» Data extracted from a collection:

##########

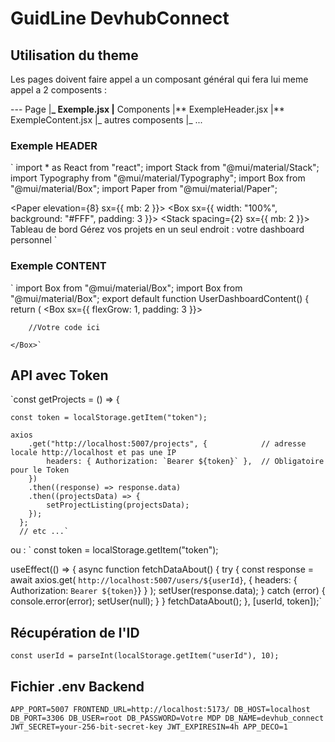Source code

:# GuidLine DevhubConnect

## Utilisation du theme

Les pages doivent faire appel a un composant général qui fera lui meme appel a 2 composents :

--- Page
|**\_ Exemple.jsx
|** Components
|** ExempleHeader.jsx
|** ExempleContent.jsx
|_ autres composents
|_ ...

### Exemple HEADER

`
import \* as React from "react";
import Stack from "@mui/material/Stack";
import Typography from "@mui/material/Typography";
import Box from "@mui/material/Box";
import Paper from "@mui/material/Paper";

<Paper elevation={8} sx={{ mb: 2 }}>
<Box sx={{ width: "100%", background: "#FFF", padding: 3 }}>
<Stack spacing={2} sx={{ mb: 2 }}>
<Typography variant="h1">Tableau de bord</Typography>
<Typography variant="subtitle1" gutterBottom>
Gérez vos projets en un seul endroit : votre dashboard personnel
</Typography>
</Stack>
</Box>
</Paper>`

### Exemple CONTENT

`
import Box from "@mui/material/Box";
import Box from "@mui/material/Box";
export default function UserDashboardContent() {
return (
<Box sx={{ flexGrow: 1, padding: 3 }}>

        //Votre code ici

    </Box>`

## API avec Token

`const getProjects = () => {

    const token = localStorage.getItem("token");

    axios
        .get("http://localhost:5007/projects", {            // adresse locale http://localhost et pas une IP
            headers: { Authorization: `Bearer ${token}` },  // Obligatoire pour le Token
        })
        .then((response) => response.data)
        .then((projectsData) => {
            setProjectListing(projectsData);
        });
      };
      // etc ...`

ou :
`
const token = localStorage.getItem("token");

useEffect(() => {
    async function fetchDataAbout() {
        try {
        const response = await axios.get(
            `http://localhost:5007/users/${userId}`, 
            { headers: { Authorization: `Bearer ${token}`} }
        );
        setUser(response.data);
        } catch (error) {
        console.error(error);
        setUser(null);
        }
    }
    fetchDataAbout();
}, [userId, token]);`

## Récupération de l'ID

`const userId = parseInt(localStorage.getItem("userId"), 10);`

## Fichier .env Backend

`APP_PORT=5007
FRONTEND_URL=http://localhost:5173/
DB_HOST=localhost
DB_PORT=3306
DB_USER=root
DB_PASSWORD=Votre MDP
DB_NAME=devhub_connect
JWT_SECRET=your-256-bit-secret-key
JWT_EXPIRESIN=4h
APP_DECO=1`
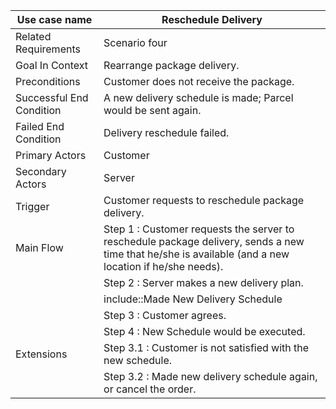 | Use case name            | Reschedule Delivery                      |
| ------------------------ | ---------------------------------------- |
| Related Requirements     | Scenario four                            |
| Goal In Context          | Rearrange package delivery. |
| Preconditions            | Customer does not receive the package. |
| Successful End Condition | A new delivery schedule is made; Parcel would be sent again. |
| Failed End Condition     | Delivery reschedule failed.    |
| Primary Actors           | Customer                                   |
| Secondary Actors         | Server                         |
| Trigger                  | Customer requests to reschedule package delivery.   |
| Main Flow                | Step 1 : Customer requests the server to reschedule package delivery, sends a new time that he/she is available (and a new location if he/she needs). |
|                          | Step 2 : Server makes a new delivery plan. |
|                          | include::Made New Delivery Schedule |
|                          | Step 3 : Customer agrees. |
|                          | Step 4 : New Schedule would be executed. |
| Extensions               | Step 3.1 : Customer is not satisfied with the new schedule.  |
|                          | Step 3.2 : Made new delivery schedule again, or cancel the order. |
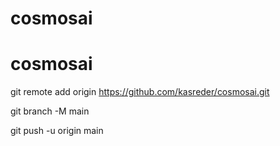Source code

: # cosmosai
# cosmosai

git remote add origin https://github.com/kasreder/cosmosai.git

git branch -M main

git push -u origin main

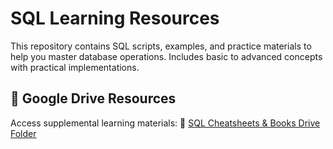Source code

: # SQL Learning Resources

This repository contains SQL scripts, examples, and practice materials to help you master database operations. Includes basic to advanced concepts with practical implementations.


## 📁 Google Drive Resources
Access supplemental learning materials:
🔗 [SQL Cheatsheets & Books Drive Folder](https://drive.google.com/drive/folders/1cllvL-3B-3N5VIv_vu2JyAtWhKbd4IVU?usp=drive_link)
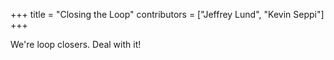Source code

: +++
title = "Closing the Loop"
contributors = ["Jeffrey Lund", "Kevin Seppi"]
+++

We're loop closers. Deal with it!
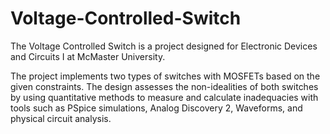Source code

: # Voltage-Controlled-Switch
The Voltage Controlled Switch is a project designed for Electronic Devices and Circuits I at McMaster University.

The project implements two types of switches with MOSFETs based on the given constraints. The design assesses the non-idealities of both switches by using quantitative methods to measure and calculate inadequacies with tools such as PSpice simulations, Analog Discovery 2, Waveforms, and physical circuit analysis.
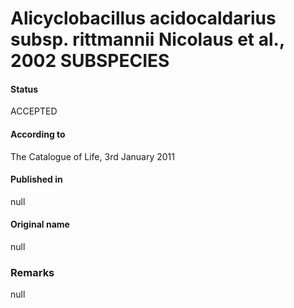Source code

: # Alicyclobacillus acidocaldarius subsp. rittmannii Nicolaus et al., 2002 SUBSPECIES

#### Status
ACCEPTED

#### According to
The Catalogue of Life, 3rd January 2011

#### Published in
null

#### Original name
null

### Remarks
null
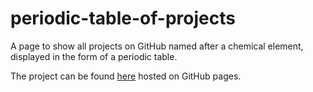 # periodic-table-of-projects

A page to show all projects on GitHub named after a chemical element, displayed in the form of a periodic table.

The project can be found [here](https://josh-perry.github.io/periodic-table-of-projects/) hosted on GitHub pages.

##########

Looking back over the data above, restate word for word the lines that begin at the line with "import Typography from" and end at the line with "et pas une IP", inclusive.

» RESPONSE TO THE EXERCISE:
import Typography from "@mui/material/Typography";
import Box from "@mui/material/Box";
import Paper from "@mui/material/Paper";

<Paper elevation={8} sx={{ mb: 2 }}>
<Box sx={{ width: "100%", background: "#FFF", padding: 3 }}>
<Stack spacing={2} sx={{ mb: 2 }}>
<Typography variant="h1">Tableau de bord</Typography>
<Typography variant="subtitle1" gutterBottom>
Gérez vos projets en un seul endroit : votre dashboard personnel
</Typography>
</Stack>
</Box>
</Paper>`

### Exemple CONTENT

`
import Box from "@mui/material/Box";
import Box from "@mui/material/Box";
export default function UserDashboardContent() {
return (
<Box sx={{ flexGrow: 1, padding: 3 }}>

        //Votre code ici

    </Box>`

## API avec Token

`const getProjects = () => {

    const token = localStorage.getItem("token");

    axios
        .get("http://localhost:5007/projects", {            // adresse locale http://localhost et pas une IP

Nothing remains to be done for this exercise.